(THE DATA)

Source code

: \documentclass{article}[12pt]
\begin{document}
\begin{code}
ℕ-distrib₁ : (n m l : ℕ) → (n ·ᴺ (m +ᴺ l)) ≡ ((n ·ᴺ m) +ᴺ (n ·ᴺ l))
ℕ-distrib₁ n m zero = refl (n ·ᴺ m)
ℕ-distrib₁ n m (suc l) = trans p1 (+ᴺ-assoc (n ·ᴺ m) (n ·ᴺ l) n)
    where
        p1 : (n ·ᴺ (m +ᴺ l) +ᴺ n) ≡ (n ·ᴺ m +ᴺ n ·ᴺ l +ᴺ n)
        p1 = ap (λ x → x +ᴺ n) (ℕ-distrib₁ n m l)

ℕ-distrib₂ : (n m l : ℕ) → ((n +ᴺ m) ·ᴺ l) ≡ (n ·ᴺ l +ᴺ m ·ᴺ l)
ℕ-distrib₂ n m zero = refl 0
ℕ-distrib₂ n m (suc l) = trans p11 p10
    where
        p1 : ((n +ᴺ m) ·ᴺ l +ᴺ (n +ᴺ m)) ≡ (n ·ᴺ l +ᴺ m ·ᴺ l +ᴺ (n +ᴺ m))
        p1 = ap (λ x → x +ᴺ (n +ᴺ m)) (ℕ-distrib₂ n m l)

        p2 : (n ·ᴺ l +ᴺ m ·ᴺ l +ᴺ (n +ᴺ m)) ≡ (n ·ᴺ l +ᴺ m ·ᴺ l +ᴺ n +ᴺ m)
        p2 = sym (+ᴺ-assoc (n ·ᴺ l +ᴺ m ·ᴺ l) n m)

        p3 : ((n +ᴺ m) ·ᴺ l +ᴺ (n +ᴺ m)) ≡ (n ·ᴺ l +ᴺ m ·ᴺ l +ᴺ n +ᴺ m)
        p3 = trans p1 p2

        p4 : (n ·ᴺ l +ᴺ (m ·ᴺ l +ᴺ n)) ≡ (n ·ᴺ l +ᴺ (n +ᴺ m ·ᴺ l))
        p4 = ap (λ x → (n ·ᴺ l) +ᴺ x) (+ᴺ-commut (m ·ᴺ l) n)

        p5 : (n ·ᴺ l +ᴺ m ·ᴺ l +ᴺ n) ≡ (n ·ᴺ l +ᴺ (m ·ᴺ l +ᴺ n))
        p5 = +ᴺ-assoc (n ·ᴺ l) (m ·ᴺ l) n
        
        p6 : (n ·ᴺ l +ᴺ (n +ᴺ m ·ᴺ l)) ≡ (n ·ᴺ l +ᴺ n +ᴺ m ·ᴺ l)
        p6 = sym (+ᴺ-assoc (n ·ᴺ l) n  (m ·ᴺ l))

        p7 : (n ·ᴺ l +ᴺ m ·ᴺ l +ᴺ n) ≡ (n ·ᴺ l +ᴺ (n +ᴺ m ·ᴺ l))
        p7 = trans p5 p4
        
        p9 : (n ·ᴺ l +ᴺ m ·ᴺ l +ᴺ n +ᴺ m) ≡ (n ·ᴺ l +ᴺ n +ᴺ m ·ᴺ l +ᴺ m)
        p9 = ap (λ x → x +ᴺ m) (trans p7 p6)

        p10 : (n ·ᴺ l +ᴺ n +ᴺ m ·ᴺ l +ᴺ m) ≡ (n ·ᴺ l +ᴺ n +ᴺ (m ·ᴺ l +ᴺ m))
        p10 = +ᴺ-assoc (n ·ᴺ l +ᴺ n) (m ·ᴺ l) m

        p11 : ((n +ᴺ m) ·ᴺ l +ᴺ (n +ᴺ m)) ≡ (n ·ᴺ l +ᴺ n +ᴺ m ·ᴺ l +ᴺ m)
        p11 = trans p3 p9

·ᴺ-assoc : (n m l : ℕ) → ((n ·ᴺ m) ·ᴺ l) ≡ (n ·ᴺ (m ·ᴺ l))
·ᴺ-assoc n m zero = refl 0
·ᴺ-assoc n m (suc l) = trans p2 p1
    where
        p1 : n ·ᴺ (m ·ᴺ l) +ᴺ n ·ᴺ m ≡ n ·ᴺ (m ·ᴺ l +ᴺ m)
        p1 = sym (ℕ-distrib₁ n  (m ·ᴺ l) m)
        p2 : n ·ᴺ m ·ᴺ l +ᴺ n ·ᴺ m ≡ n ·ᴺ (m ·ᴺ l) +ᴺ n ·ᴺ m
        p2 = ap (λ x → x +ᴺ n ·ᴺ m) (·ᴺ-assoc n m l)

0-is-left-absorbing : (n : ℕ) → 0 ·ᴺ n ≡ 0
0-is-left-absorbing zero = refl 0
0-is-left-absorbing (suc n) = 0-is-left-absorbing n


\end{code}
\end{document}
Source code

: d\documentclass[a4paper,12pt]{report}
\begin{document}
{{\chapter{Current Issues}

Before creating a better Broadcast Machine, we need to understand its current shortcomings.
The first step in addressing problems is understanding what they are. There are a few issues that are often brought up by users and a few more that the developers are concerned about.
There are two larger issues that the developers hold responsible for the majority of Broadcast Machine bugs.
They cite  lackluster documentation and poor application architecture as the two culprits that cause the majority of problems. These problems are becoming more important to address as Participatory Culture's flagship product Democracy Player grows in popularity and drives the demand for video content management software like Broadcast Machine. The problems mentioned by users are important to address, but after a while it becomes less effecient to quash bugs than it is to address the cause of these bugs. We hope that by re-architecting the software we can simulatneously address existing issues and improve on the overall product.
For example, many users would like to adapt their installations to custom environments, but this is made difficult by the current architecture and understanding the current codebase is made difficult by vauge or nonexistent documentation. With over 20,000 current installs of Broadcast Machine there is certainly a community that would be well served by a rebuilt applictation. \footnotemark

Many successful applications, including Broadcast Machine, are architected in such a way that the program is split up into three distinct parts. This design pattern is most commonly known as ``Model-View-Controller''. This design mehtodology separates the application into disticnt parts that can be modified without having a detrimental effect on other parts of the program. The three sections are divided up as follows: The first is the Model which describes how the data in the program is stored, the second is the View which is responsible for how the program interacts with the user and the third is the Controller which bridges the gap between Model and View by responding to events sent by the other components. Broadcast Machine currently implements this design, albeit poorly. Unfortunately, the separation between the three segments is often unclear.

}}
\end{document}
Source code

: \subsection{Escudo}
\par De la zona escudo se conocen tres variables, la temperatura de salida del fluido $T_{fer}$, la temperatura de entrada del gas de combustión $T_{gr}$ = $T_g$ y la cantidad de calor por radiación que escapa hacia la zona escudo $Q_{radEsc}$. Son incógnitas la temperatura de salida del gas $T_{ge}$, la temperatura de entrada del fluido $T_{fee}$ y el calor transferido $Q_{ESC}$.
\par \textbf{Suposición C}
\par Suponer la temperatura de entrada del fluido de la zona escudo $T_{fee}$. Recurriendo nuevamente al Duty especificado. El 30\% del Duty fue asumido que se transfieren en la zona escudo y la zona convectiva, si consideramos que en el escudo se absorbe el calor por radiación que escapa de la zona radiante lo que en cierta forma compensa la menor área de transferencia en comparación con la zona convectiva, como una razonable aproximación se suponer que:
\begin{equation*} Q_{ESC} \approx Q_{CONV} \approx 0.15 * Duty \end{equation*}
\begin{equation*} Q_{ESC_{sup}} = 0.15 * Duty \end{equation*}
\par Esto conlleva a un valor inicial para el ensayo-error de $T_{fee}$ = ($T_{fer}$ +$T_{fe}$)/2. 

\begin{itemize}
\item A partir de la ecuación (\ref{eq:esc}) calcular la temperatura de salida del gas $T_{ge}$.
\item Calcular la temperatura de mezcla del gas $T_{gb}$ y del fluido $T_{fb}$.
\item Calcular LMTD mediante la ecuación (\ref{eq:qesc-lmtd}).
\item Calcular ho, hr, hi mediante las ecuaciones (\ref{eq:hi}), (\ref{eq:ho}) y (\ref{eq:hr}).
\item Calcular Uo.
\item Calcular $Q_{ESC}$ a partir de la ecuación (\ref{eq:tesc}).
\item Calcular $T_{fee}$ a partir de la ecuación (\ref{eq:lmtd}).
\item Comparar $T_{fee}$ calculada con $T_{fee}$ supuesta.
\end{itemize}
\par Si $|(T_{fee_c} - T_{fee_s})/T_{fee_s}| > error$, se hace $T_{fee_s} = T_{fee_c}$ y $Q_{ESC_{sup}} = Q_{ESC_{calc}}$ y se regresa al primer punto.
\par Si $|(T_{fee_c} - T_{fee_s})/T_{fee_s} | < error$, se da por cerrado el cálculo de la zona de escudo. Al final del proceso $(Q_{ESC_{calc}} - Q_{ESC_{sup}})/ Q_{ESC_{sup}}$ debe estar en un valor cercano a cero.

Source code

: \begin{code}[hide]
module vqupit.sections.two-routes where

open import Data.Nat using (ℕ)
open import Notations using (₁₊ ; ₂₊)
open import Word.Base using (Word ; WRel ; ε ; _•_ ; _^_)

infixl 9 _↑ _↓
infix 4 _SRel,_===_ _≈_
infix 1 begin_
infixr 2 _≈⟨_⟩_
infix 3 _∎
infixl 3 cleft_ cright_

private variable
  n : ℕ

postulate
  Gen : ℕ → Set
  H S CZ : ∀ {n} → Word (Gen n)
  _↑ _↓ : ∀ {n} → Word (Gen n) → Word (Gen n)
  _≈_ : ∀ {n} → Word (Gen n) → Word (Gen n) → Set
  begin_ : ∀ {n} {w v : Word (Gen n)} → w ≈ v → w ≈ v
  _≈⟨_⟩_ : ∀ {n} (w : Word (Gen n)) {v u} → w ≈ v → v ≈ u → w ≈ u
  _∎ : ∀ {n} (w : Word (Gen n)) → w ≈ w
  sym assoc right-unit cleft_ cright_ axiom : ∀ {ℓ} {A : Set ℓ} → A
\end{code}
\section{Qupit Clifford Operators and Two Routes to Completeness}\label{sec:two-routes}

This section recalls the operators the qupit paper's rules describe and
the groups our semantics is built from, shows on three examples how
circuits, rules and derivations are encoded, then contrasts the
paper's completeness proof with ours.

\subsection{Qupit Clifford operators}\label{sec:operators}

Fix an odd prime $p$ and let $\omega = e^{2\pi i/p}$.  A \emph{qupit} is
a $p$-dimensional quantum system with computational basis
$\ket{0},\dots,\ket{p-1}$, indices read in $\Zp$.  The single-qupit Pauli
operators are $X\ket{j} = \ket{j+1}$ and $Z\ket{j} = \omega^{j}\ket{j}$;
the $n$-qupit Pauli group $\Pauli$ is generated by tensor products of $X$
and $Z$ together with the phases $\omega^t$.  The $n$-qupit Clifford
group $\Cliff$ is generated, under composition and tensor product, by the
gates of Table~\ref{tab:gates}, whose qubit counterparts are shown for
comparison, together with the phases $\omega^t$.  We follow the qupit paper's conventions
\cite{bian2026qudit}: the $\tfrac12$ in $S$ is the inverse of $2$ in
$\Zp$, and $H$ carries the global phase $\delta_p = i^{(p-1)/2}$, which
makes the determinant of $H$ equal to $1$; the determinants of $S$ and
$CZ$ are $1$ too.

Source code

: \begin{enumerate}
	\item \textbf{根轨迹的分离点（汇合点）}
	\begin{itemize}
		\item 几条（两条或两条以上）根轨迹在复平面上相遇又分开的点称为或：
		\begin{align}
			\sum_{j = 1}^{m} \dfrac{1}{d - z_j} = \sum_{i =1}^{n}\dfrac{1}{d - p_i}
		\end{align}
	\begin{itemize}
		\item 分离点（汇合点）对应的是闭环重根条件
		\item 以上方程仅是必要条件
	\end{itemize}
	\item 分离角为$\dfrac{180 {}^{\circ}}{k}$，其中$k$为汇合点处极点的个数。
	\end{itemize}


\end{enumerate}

(End THE DATA)

* PROBLEM TO SOLVE:
What you give back should be only the lines of the records above, starting at the line with "Fix an odd prime" and ending at the line with "The single-qupit Pauli", restated word for word.

* TASK RESPONSE:
Fix an odd prime $p$ and let $\omega = e^{2\pi i/p}$.  A \emph{qupit} is
a $p$-dimensional quantum system with computational basis
$\ket{0},\dots,\ket{p-1}$, indices read in $\Zp$.  The single-qupit Pauli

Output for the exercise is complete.